The amount of ISG75 protein per cell increased over 24 hours of induction but did not reach the levels present in bloodstream-form cells (Fig. 8A). There were two contributory factors to the lower levels of ISG75 protein: the increased ISG75 mRNA after dhh1-E182Q expression was still less than present in bloodstream forms (Table 1) and the ISG75 protein had a shorter half-life in procyclic cells (supplementary material Fig. S10).

To determine whether the effect of dhh1-E182Q expression was generally applicable to developmentally regulated genes, the dhh1-E182Q microarray results were compared with a microarray experiment that compared bloodstream and procyclic mRNAs (Queiroz et al., 2009) (Array Express acc. no. E-MEXP-2028). Some of the values in the microarray experiment for differential expression between bloodstream and procyclic forms were significantly different to those obtained by northern blotting (no differential expression by microarray, clear differential expression by northern blot) (Fig. 6 and Table 1). The likely explanation for this discrepancy is that the microarray (JCVI PFGRC T. brucei 37K v2) has a single oligonucleotide for most open reading frames and is thus prone to occasional error. This precluded a robust global analysis, so a simpler comparison of the two microarray experiments was performed. The list of genes differentially expressed between the two life stages was filtered using the same criteria as for the dhh1-E182Q experiment and the two lists compared (Fig. 9). A more stringent definition of developmentally regulated genes was used [bloodstream:procyclic (B:P)>2.5 or <0.4] because this provided a sufficient number of data points.

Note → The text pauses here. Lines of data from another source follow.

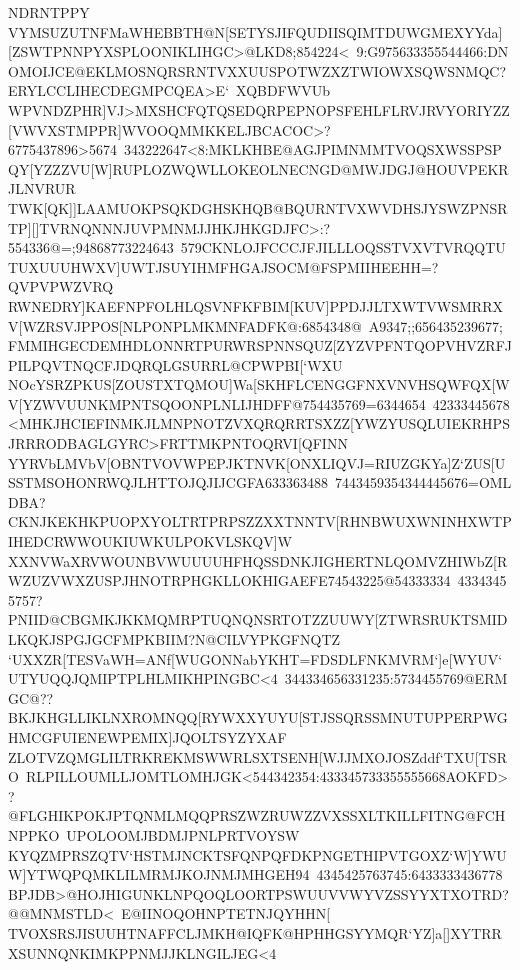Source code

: {{{ NDRNTPPY}
 \hbox{VYMSUZUTNFMaWHEBBTH@N[SETYSJIFQUDIISQIMTDUWGMEXYYda][ZSWTPNNPYXSPLOONIKLIHGC>@LKD8;854224<%
 9:G975633355544466:DNOMOIJCE@EKLMOSNQRSRNTVXXUUSPOTWZXZTWIOWXSQWSNMQC?ERYLCCLIHECDEGMPCQEA>E`%
 XQBDFWVUb}
 \hbox{WPVNDZPHR]VJ>MXSHCFQTQSEDQRPEPNOPSFEHLFLRVJRVYORIYZZ[VWVXSTMPPR]WVOOQMMKKELJBCACOC>?6775437896>5674%
 343222647<8:MKLKHBE@AGJPIMNMMTVOQSXWSSPSPQY[YZZZVU[W]RUPLOZWQWLLOKEOLNECNGD@MWJDGJ@HOUVPEKRJLNVRUR}
 \hbox{TWK[QK]]LAAMUOKPSQKDGHSKHQB@BQURNTVXWVDHSJYSWZPNSRTP][]TVRNQNNNJUVPMNMJJHKJHKGDJFC>:?554336@=;94868773224643%
 579CKNLOJFCCCJFJILLLOQSSTVXVTVRQQTUTUXUUUHWXV]UWTJSUYIHMFHGAJSOCM@FSPMIIHEEHH=?QVPVPWZVRQ}
 \hbox{RWNEDRY]KAEFNPFOLHLQSVNFKFBIM[KUV]PPDJJLTXWTVWSMRRXV[WZRSVJPPOS[NLPONPLMKMNFADFK@:6854348@%
 A9347;;656435239677;FMMIHGECDEMHDLONNRTPURWRSPNNSQUZ[ZYZVPFNTQOPVHVZRFJPILPQVTNQCFJDQRQLGSURRL@CPWPBI[`WXU}
 \hbox{NOcYSRZPKUS[ZOUSTXTQMOU]Wa[SKHFLCENGGFNXVNVHSQWFQX[WV[YZWVUUNKMPNTSQOONPLNLIJHDFF@754435769=6344654%
 42333445678<MHKJHCIEFINMKJLMNPNOTZVXQRQRRTSXZZ[YWZYUSQLUIEKRHPSJRRRODBAGLGYRC>FRTTMKPNTOQRVI[QFINN}
 \hbox{YYRVbLMVbV[OBNTVOVWPEPJKTNVK[ONXLIQVJ=RIUZGKYa]Z`ZUS[USSTMSOHONRWQJLHTTOJQJIJCGFA633363488%
 7443459354344445676=OMLDBA?CKNJKEKHKPUOPXYOLTRTPRPSZZXXTNNTV[RHNBWUXWNINHXWTPIHEDCRWWOUKIUWKULPOKVLSKQV]W%
 }
 \hbox{XXNVWaXRVWOUNBVWUUUUHFHQSSDNKJIGHERTNLQOMVZHIWbZ[RWZUZVWXZUSPJHNOTRPHGKLLOKHIGAEFE74543225@54333334%
 43343455757?PNIID@CBGMKJKKMQMRPTUQNQNSRTOTZZUUWY[ZTWRSRUKTSMIDLKQKJSPGJGCFMPKBIIM?N@CILVYPKGFNQTZ}
 \hbox{`UXXZR[TESVaWH=ANf[WUGONNabYKHT=FDSDLFNKMVRM`]e[WYUV`UTYUQQJQMIPTPLHLMIKHPINGBC<4%
 344334656331235:5734455769@ERMGC@??BKJKHGLLIKLNXROMNQQ[RYWXXYUYU[STJSSQRSSMNUTUPPERPWGHMCGFUIENEWPEMIX]JQOLTSYZYXAF}
 \hbox{ZLOTVZQMGLILTRKREKMSWWRLSXTSENH[WJJMXOJOSZddf`TXU[TSRO%
 RLPILLOUMLLJOMTLOMHJGK<544342354:433345733355555668AOKFD>?@FLGHIKPOKJPTQNMLMQQPRSZWZRUWZZVXSSXLTKILLFITNG@FCHNPPKO%
 UPOLOOMJBDMJPNLPRTVOYSW}
 \hbox{KYQZMPRSZQTV`HSTMJNCKTSFQNPQFDKPNGETHIPVTGOXZ`W]YWUW]YTWQPQMKLILMRMJKOJNMJMHGEH94%
 4345425763745:6433333436778BPJDB>@HOJHIGUNKLNPQOQLOORTPSWUUVVWYVZSSYYXTXOTRD?@@MNMSTLD<%
 E@IINOQOHNPTETNJQYHHN[}
 \hbox{TVOXSRSJISUUHTNAFFCLJMKH@IQFK@HPHHGSYYMQR`YZ]a[]XYTRRXSUNNQNKIMKPPNMJJKLNGILJEG<4%
}}}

The majority (135/171) of mRNAs that were upregulated in bloodstream forms (B:P>2.5) were also increased (induced:uninduced>1) in procyclic forms on expression of dhh1 E182Q, suggesting that the majority are regulated through a pathway involving DHH1 (supplementary material Table S4). However, there was a group of mRNAs that were upregulated in bloodstream forms that was unaffected by dhh1-E182Q expression (circled in Fig. 9A), suggesting a second pathway for developmental regulation. This group included ISG64 and ISG65 mRNAs, and the observation was confirmed by northern blot (Fig. 9B). A similar analysis of mRNAs upregulated in procyclic relative to bloodstream forms (B:P<0.4) showed that a small majority (61/111) were also decreased by dhh1-E182Q expression in procyclic forms (induced:uninduced<1) (supplementary material Table S5 and Fig. 9C). This weaker association might indicate that many mRNAs upregulated in procyclic forms are not dependent on a DHH1 pathway for their increased expression.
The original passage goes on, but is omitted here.